> _REQUIREMENT_
Please reproduce the entries in full. Keep every character the same.

::: DATA TO USE

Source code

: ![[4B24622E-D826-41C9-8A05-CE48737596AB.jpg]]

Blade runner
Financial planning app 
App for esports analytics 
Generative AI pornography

::::::

> _ANSWER SECTION_
Source code

: ![[4B24622E-D826-41C9-8A05-CE48737596AB.jpg]]

Blade runner
Financial planning app 
App for esports analytics 
Generative AI pornography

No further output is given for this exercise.